◆ **Exercise**: The answer must consist of every line from the entries below that contains the word "text".

[Data extracted from a collection]
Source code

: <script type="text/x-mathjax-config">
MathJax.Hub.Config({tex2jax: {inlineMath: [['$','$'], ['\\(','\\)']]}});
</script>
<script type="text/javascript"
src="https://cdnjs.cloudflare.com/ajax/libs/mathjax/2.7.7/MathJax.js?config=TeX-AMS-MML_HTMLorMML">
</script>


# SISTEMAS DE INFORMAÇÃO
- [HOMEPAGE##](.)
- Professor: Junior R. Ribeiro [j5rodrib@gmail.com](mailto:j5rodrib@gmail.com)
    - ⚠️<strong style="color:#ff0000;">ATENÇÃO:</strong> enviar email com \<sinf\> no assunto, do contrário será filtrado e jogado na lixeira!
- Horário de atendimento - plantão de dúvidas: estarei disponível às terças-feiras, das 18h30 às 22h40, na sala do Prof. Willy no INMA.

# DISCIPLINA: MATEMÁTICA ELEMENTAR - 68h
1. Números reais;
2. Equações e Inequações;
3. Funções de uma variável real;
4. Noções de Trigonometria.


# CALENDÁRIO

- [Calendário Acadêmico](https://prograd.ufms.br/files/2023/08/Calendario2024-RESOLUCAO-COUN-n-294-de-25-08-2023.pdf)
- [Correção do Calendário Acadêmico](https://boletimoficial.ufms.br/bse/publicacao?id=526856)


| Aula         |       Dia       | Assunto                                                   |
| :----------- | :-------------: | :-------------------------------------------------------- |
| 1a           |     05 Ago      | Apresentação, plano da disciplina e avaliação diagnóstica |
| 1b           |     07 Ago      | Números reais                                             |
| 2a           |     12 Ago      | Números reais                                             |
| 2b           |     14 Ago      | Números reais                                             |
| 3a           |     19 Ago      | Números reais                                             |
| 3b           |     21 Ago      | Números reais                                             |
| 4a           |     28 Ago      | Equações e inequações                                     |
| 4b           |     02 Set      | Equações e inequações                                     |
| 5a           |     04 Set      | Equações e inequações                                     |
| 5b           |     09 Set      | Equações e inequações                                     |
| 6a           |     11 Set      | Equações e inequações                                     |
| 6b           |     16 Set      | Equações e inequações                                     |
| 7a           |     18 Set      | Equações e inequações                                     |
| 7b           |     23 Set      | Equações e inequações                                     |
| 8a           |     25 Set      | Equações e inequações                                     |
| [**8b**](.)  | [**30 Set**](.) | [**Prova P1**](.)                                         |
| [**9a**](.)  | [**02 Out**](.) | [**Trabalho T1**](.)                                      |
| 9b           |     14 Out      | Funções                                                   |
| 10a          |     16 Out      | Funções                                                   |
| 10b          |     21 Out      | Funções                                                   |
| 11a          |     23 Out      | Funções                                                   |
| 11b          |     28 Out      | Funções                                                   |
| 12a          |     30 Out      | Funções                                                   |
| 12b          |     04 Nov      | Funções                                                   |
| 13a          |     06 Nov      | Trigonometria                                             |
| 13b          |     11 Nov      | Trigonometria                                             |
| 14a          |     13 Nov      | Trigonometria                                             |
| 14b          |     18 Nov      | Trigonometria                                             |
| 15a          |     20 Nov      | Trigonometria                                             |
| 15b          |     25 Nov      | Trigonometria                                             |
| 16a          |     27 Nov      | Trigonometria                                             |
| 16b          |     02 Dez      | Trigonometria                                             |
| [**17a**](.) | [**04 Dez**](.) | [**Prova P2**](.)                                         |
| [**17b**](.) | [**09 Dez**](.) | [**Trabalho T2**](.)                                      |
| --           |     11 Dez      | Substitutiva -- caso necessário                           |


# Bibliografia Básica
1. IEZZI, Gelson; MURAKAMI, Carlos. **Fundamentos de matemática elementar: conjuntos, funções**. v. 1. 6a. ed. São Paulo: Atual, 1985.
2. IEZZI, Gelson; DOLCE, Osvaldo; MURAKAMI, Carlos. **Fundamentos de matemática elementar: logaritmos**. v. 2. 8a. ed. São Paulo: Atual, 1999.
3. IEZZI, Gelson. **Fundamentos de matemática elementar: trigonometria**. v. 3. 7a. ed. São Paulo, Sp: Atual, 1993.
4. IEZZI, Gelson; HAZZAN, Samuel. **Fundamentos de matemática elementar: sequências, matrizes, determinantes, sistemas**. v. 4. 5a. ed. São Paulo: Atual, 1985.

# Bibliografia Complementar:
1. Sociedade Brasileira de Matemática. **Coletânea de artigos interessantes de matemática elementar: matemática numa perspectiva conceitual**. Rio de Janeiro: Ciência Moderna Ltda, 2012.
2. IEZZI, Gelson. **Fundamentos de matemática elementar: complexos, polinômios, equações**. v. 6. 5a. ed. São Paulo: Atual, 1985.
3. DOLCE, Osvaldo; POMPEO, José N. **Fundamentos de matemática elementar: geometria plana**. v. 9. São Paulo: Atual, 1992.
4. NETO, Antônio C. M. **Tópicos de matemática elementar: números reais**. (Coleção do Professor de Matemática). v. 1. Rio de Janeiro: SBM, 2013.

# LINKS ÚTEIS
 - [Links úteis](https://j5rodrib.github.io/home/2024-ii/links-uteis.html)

◆ **Output below**:
: <script type="text/x-mathjax-config">
<script type="text/javascript"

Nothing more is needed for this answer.